In the unlikely event that the amount of intercompany deposit and non-deposit third party liabilities at JPMorgan Chase Bank, N.A. are insufficient to recapitalize it, the Resolution Plan contemplates that the Firm would decrease the size of its consolidated balance sheet until it is adequately capitalized by divesting any of our lines of business, any of the twenty-five material legal entities which are significant to the activities of the Firm’s core business lines, or any other divestiture opportunity that presented itself to the Firm in resolution. The Firm believes that its core business lines and critical operations are highly attractive businesses. Many of them are global leaders and top competitors in the products and markets in which they have chosen to compete. As a result, each business unit would have multiple, diverse and not necessarily overlapping potential buyers.

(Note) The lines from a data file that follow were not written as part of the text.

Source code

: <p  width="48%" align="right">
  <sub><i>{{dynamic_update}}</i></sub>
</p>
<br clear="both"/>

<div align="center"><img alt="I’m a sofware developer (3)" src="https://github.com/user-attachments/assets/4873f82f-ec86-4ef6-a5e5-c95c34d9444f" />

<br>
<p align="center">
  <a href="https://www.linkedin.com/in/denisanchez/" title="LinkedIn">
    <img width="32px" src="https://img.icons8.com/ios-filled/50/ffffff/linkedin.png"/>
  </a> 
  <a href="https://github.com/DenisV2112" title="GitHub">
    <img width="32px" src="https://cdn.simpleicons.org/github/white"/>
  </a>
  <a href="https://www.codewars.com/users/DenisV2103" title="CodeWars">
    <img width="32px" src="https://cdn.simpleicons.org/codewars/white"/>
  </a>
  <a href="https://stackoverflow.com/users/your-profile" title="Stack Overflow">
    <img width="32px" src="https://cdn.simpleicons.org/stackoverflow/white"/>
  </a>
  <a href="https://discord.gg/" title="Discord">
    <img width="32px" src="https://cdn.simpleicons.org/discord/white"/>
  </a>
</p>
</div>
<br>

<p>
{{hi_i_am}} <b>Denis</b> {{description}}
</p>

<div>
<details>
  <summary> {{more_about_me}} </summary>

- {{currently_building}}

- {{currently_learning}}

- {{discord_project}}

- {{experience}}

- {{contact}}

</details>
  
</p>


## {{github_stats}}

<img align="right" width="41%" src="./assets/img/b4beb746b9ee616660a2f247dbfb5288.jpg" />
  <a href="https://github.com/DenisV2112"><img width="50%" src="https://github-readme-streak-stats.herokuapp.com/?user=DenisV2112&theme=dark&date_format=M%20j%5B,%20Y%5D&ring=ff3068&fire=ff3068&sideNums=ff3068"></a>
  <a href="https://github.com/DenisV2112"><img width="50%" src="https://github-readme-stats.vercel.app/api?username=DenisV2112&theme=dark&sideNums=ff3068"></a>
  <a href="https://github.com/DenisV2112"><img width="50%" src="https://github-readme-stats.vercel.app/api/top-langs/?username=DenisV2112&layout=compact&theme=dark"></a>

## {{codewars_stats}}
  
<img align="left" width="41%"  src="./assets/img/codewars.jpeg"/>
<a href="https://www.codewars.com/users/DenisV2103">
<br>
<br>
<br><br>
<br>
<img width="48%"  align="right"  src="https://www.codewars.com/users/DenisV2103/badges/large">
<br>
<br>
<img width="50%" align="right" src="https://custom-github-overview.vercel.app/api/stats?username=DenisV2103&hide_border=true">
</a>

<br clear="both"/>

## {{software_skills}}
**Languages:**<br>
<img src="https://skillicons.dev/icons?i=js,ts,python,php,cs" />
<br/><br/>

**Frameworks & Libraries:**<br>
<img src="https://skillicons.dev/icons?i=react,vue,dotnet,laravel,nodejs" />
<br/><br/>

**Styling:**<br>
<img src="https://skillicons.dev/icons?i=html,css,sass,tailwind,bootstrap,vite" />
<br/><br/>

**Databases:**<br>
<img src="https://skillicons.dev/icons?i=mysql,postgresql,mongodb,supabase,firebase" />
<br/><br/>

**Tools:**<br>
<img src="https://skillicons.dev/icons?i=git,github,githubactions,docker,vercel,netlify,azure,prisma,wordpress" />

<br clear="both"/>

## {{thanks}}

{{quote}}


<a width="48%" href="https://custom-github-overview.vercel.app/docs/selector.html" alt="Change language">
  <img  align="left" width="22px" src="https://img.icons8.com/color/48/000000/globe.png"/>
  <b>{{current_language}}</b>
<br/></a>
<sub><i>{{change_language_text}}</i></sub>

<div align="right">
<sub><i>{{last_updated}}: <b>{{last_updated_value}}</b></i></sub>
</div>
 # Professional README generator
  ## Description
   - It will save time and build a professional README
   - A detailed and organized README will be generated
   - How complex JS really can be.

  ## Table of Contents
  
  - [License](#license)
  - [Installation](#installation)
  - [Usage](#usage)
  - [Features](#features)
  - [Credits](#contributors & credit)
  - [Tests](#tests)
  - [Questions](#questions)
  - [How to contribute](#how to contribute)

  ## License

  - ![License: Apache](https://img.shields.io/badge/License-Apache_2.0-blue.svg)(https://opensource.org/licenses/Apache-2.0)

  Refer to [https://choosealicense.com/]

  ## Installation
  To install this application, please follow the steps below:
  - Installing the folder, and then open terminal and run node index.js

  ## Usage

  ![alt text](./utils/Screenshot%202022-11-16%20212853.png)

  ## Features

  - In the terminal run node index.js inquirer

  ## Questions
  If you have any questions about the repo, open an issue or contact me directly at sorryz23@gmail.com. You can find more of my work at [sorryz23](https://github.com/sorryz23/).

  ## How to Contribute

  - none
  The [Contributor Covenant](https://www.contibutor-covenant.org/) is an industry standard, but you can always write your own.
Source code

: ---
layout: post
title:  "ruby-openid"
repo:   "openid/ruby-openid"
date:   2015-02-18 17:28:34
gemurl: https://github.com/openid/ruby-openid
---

*** Again the text is a little dull but I actually really admire its thoroughgoing petulance. “This is a stupid waste of time and we’re only doing it because you stupid people told us to do this stupid thing with these stupid assumptions,” it says, in every sentence. Pages 30-31:
While Goldman Sachs has previously submitted a recovery plan to our Supervisors, this is the first submission of our Resolution Plan. Supervisors have set out a specific approach to developing a resolution plan for firms such as GS Group. This approach includes an iterative process (i.e., submission then feedback over a period of time with changed assumptions for future years’ submissions). It is important to note that this initial submission of our Resolution Plan is also based upon specific guidance and baseline assumptions provided to us by our Supervisors. Additionally, and in accordance with the Final Rule and Dodd-Frank, our Resolution Plan assumes no extraordinary government support and further assumes that the Firm is resolved under the U.S. Bankruptcy Code and other applicable liquidation proceedings.
Specifically, our Resolution Plan has been prepared with the following baseline assumptions provided to us by our Supervisors:
– Sudden, idiosyncratic material financial distress at GS Group with no previous disruption to the markets
– All Material Entities of GS Group have entered some form of bankruptcy
– Markets are functioning normally
– Other market participants are assumed to be in good financial condition
– Funding markets are open for other market participants
– No extraordinary government support
The circumstances leading to the failure of a systemically important financial institution will likely be different than the specific assumptions listed above, and we expect that future submissions of our Resolution Plan will include other conditions and may have different assumptions. These changes might materially alter the specific choices undertaken as part of a resolution process. We would also expect future iterations of our plan may include consideration of potential actions under the FDIC’s Orderly Liquidation Authority and other supervisory approaches contemplated by the relevant statutes.